The researchers found that convalescent sera neutralised pseudotyped viruses with the six variants with only a small loss in titer. They also found that the Pfizer vaccination worked just as well against the majority of variants as the earlier virus, but the vaccine neutralised the Beta and Gamma variants with a three-fold decrease in titer, an effect attributable to the mutation E484K. Dr Landau said that people should not be concerned about these results, however: “Our interpretation of the results is that the vaccine antibodies are very powerful, and even if you lose three-fold of the titer, there is still plenty of antibody there to neutralise the virus. We believe the findings demonstrate that the vaccines will remain protective against the variants that we tested. While it is not reported in this paper, we have done the same experiments with the Moderna vaccine and got similar results.”
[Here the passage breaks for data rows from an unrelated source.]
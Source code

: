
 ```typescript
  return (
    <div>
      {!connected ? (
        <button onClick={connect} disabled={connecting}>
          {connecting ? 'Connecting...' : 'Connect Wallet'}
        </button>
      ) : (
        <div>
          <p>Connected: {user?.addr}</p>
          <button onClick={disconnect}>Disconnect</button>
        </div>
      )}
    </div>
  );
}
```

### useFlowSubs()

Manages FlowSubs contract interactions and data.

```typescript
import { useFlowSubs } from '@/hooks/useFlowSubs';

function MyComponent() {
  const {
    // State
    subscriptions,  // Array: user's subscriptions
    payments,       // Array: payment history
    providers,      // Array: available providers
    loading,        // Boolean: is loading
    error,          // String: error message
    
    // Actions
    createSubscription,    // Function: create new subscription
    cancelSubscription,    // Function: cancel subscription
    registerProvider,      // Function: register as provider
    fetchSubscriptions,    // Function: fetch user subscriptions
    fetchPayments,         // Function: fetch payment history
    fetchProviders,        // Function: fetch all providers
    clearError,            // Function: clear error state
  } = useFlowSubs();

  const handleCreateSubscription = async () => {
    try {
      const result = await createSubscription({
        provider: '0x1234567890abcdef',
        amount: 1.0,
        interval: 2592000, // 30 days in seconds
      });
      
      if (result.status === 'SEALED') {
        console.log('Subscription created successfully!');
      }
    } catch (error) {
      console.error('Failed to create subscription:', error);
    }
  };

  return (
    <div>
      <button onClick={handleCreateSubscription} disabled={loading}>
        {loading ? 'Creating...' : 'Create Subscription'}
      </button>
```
In another experiment, the researchers tested Regeneron Pharmaceuticals’ REGN-COV2, a recombinant monoclonal antibody cocktail consisting of casirivamab and imdevimab, that has been effective at decreasing symptoms of individuals with mild to moderate COVID-19 and preventing disease progression. The researchers found that casirivamab had lost some of its neutralising activity against the Beta and Gamma variants and the cocktail was nine- to 15-fold decreased in titer.

“One of the Regeneron antibodies is affected by the E484K mutation and as a result the cocktail loses some of its neutralising activity,” stated Dr Landau. “The question with this work is ‘how do the laboratory findings translate into clinical effects, that is what will happen when you treat a patient infected with one of the variants?’ We cannot say for sure. We will only know when the clinical data comes in.”

The research was published in mBio, an open-access journal of the American Society for Microbiology.